Red Cedar Grain Patterns

      A craftsman gets advice on sawing techniques for achieving beautiful book-matched grain effects. June 22, 2005

Question
I am trying to build guitar and music stands from the purple heartwood of dead cedar. After cutting it into usable sizes, what is the best drying and finishing method? To book-match an 18"x12" panel, how large of a block should I start with, and how thick should I make the panels?

Forum Responses
(Sawing and Drying Forum)
From Gene Wengert, forum technical advisor:
Have you done this before? Do you know that exposure to light will cause the purple to fade to a red color? Are you going to book-match edge to edge or end to end? If you book-match edge to edge, and the width is 18", then you need an 18" block.



From the original questioner:
Gene, my experience working with cedar is limited to small carving projects. I do know that it fades. Is there a way of minimizing the fading? I want to try to duplicate a book-matched panel on an old hutch door. Im pretty sure it is made from a solid block and sawed 4 times. It looks like it was sawn once and flipped, and then both top pieces were sawn again and flipped down. I have recently gotten access to some beautiful wood and want to try this. I need to know how long to dry it as well. I was also wondering, since it has little or no sap/moisture, is there special handling involved?


From contributor S:
To the original questioner: Is this similar to what you are looking at doing?





From the original questioner:
To contributor S: Thats not quite what I have in mind, but I may not be precise in my definition of book-matching. The pattern I want to duplicate is as if you sawed a 4x4 post with the heart of the wood at the bottom right corner (the grain rings getting larger toward the top left), flipped the first cut to the right, then sawed both pieces again and flipped both down. The pattern would look almost like a rose flower. At that rate, a 4x4 should end up 8x8 (I guess I still haven't done it). How long did you dry your wood to keep it from checking, and what stain or finish worked the best for you?


From contributor S:
To the original questioner: Are you saying that you want the rings to show on the surface? If so, saw it no more than 1/8" thick, and laminate it to something stable - plywood or MDF. You may also want to stabilize the wood to avoid cracks. This could be done with thin CA or epoxy.

I've had good luck sawing end grain slabs with ERC by cutting it with a 15-20 degree bias. The picture I posted is natural - no finish. It will eventually turn a silvery color.

The only way to keep the color of ERC at all (it won't stay purple - just red), is to coat it heavily with spar urethane or spar varnish. Even then, it will do best if kept out of direct sunlight.
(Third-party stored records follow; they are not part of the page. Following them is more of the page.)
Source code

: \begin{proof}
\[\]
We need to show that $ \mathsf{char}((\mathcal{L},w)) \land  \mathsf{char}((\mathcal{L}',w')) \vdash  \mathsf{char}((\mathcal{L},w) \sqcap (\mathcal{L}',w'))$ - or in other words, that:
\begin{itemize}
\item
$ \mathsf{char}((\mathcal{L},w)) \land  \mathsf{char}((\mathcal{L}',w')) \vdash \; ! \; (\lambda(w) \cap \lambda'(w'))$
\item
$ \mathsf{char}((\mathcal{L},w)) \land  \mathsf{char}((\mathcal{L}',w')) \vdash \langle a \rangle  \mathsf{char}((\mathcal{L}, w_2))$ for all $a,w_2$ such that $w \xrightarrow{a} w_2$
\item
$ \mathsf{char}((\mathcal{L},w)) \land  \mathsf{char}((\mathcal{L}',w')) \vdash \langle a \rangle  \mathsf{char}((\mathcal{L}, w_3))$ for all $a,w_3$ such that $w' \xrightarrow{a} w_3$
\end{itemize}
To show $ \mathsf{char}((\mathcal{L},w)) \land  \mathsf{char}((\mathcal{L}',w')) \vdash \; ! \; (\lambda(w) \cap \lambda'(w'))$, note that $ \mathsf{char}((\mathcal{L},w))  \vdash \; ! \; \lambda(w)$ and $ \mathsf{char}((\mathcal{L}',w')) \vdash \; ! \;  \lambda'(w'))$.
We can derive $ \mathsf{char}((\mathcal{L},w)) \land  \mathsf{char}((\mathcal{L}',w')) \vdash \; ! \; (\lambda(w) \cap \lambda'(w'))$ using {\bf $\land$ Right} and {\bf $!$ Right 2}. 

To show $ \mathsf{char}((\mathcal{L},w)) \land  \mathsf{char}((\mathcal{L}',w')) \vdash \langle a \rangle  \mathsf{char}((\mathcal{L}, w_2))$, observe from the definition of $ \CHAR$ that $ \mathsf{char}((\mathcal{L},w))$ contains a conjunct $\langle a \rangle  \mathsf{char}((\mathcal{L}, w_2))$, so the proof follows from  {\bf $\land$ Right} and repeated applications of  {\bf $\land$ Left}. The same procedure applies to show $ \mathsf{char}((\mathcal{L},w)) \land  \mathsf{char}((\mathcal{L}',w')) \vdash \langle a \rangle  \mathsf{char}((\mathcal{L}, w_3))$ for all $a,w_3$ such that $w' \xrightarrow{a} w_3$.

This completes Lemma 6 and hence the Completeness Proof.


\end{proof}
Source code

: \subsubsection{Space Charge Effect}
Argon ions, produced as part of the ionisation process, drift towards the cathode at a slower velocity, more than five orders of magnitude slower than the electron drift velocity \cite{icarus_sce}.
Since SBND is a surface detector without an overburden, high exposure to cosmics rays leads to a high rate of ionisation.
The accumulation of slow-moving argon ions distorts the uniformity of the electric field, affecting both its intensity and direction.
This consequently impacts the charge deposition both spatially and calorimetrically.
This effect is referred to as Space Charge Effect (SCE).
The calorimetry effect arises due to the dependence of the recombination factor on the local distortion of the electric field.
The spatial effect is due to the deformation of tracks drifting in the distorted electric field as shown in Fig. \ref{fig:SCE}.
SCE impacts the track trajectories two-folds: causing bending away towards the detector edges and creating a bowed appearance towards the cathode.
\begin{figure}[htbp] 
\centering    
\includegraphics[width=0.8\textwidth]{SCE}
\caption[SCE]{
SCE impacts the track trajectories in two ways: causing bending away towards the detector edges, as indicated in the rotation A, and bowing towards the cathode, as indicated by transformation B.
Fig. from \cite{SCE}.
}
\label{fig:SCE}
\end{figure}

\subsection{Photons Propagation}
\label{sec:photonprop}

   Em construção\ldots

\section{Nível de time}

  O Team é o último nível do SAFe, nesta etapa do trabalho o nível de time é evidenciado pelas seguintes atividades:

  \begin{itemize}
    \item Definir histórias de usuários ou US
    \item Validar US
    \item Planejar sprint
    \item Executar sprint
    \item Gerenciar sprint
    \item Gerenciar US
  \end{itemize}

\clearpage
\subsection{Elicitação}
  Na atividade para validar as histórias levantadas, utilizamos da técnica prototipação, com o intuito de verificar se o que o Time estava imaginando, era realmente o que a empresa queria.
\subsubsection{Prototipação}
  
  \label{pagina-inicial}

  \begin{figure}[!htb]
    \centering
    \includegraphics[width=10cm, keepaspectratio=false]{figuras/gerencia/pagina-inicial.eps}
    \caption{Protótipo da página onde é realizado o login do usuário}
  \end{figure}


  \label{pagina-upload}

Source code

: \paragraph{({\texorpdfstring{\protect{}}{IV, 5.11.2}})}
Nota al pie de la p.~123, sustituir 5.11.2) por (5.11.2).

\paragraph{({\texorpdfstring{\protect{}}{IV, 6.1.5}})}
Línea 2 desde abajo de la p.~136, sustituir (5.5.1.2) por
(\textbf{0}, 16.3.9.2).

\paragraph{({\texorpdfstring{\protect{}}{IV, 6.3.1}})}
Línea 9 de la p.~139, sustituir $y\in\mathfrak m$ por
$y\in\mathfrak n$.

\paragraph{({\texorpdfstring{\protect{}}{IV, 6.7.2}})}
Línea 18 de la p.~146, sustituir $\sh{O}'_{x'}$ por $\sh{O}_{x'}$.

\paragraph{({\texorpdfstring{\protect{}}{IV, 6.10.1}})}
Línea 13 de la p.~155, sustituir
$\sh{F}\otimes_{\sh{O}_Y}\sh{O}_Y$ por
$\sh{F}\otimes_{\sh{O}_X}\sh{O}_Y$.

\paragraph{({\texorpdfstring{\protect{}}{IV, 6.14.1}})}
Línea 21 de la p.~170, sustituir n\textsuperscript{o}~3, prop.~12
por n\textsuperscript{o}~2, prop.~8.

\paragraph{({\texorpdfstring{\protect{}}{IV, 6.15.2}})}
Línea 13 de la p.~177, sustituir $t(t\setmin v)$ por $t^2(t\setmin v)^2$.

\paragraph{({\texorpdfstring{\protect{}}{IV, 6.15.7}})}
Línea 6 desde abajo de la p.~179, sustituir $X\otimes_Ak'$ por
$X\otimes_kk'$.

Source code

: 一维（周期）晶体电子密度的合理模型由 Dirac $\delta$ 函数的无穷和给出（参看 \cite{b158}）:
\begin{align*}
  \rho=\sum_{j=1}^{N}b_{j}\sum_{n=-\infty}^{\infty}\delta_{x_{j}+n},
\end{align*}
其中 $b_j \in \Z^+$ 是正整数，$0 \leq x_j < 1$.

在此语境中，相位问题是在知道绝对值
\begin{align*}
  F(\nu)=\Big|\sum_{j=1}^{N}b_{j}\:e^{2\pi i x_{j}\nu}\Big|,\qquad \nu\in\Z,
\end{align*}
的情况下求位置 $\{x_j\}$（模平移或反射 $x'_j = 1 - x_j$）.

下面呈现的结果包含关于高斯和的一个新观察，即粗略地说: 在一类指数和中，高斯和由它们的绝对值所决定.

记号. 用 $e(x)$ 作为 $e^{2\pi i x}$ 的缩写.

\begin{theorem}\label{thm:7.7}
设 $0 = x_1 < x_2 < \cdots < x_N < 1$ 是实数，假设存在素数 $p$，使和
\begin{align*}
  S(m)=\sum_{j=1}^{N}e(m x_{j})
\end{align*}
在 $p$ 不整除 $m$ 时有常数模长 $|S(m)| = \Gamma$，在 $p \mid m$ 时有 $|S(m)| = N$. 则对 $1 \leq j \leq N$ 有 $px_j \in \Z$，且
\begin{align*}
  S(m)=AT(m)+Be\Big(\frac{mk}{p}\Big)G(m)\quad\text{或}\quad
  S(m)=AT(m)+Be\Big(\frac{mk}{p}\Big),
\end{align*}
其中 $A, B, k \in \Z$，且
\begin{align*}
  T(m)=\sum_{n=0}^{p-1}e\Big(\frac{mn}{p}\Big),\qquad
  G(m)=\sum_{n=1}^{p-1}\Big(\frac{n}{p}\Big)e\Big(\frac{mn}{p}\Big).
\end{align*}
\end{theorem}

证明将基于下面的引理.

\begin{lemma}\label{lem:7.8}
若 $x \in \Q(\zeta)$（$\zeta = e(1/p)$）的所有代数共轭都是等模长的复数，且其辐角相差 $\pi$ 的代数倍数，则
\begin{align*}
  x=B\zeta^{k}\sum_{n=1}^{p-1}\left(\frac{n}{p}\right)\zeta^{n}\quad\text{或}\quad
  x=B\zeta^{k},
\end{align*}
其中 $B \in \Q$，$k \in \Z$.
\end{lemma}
From the original questioner:
To contributor S: The pattern I want to duplicate does have the rings exposed, so it makes sort of a flower pedal pattern. You mentioned cutting on a bias - does this help prevent cracks or is it for strength or looks? How long should my block dry before sawing into slabs? I've already noticed the fading on some experiment pieces. Have you tried Tung Oil to seal? It seems that fresh cut live ERC holds the red center color better than the dead that the pulpwood is gone from. I appreciate all of the help.


From contributor S:
To the original questioner: The cutting on the bias does help immensely in keeping the piece together, and would work well for the pattern you are trying to create. I'd cut it the same as you have it. It should dry real fast anyhow.

Tung oil will make the red much deeper, but it wont do anything to maintain the purple color. Really nothing will, as its fading is due to exposure to both light and air. The way I'd go after what you want is to wedge a 2-3' length of the cedar in between the bunks of my Woodmizer at a 80 degree angle (end of log sticking up), and saw biased cookies 2" or more thick. I'd then square the cookies on the bandsaw, turn them on edge, and re-saw them at the thickness desired (1/8" - 3/16") to glue up a stable substrate (plywood/MDF).

Once its glued to the substrate, I'd use a cabinet scraper or ROS to level/finish it (paying attention to the direction of the end grain/bias if scraping), and lightly scrape or fine sand again immediately before finishing with a UV blocking spar varnish/urethane.